Problem:
Write out each entry once more so that it matches the original exactly.

[Plain-text document sources]
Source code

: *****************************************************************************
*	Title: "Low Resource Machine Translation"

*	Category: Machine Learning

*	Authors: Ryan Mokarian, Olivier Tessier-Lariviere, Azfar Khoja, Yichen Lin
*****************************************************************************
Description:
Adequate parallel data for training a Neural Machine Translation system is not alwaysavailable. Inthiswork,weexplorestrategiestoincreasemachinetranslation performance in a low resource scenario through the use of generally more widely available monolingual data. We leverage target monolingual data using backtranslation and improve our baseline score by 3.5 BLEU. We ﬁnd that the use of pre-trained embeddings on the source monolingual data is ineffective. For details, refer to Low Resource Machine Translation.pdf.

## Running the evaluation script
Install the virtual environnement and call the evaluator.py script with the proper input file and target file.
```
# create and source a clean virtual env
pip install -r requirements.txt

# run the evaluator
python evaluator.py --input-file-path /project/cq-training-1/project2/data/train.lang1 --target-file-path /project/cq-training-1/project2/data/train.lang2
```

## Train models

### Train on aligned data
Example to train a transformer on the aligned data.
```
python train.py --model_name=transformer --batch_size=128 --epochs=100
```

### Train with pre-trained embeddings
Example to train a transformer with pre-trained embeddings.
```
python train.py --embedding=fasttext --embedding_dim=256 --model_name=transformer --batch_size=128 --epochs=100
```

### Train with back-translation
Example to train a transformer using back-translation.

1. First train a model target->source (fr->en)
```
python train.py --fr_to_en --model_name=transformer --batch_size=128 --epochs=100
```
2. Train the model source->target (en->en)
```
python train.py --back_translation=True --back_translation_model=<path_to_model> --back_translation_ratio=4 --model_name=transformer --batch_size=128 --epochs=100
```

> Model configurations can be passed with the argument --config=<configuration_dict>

Answer to this exercise:
Source code

: *****************************************************************************
*	Title: "Low Resource Machine Translation"

*	Category: Machine Learning

*	Authors: Ryan Mokarian, Olivier Tessier-Lariviere, Azfar Khoja, Yichen Lin
*****************************************************************************
Description:
Adequate parallel data for training a Neural Machine Translation system is not alwaysavailable. Inthiswork,weexplorestrategiestoincreasemachinetranslation performance in a low resource scenario through the use of generally more widely available monolingual data. We leverage target monolingual data using backtranslation and improve our baseline score by 3.5 BLEU. We ﬁnd that the use of pre-trained embeddings on the source monolingual data is ineffective. For details, refer to Low Resource Machine Translation.pdf.

## Running the evaluation script
Install the virtual environnement and call the evaluator.py script with the proper input file and target file.
```
# create and source a clean virtual env
pip install -r requirements.txt

# run the evaluator
python evaluator.py --input-file-path /project/cq-training-1/project2/data/train.lang1 --target-file-path /project/cq-training-1/project2/data/train.lang2
```

## Train models

### Train on aligned data
Example to train a transformer on the aligned data.
```
python train.py --model_name=transformer --batch_size=128 --epochs=100
```

### Train with pre-trained embeddings
Example to train a transformer with pre-trained embeddings.
```
python train.py --embedding=fasttext --embedding_dim=256 --model_name=transformer --batch_size=128 --epochs=100
```

### Train with back-translation
Example to train a transformer using back-translation.

1. First train a model target->source (fr->en)
```
python train.py --fr_to_en --model_name=transformer --batch_size=128 --epochs=100
```
2. Train the model source->target (en->en)
```
python train.py --back_translation=True --back_translation_model=<path_to_model> --back_translation_ratio=4 --model_name=transformer --batch_size=128 --epochs=100
```

> Model configurations can be passed with the argument --config=<configuration_dict>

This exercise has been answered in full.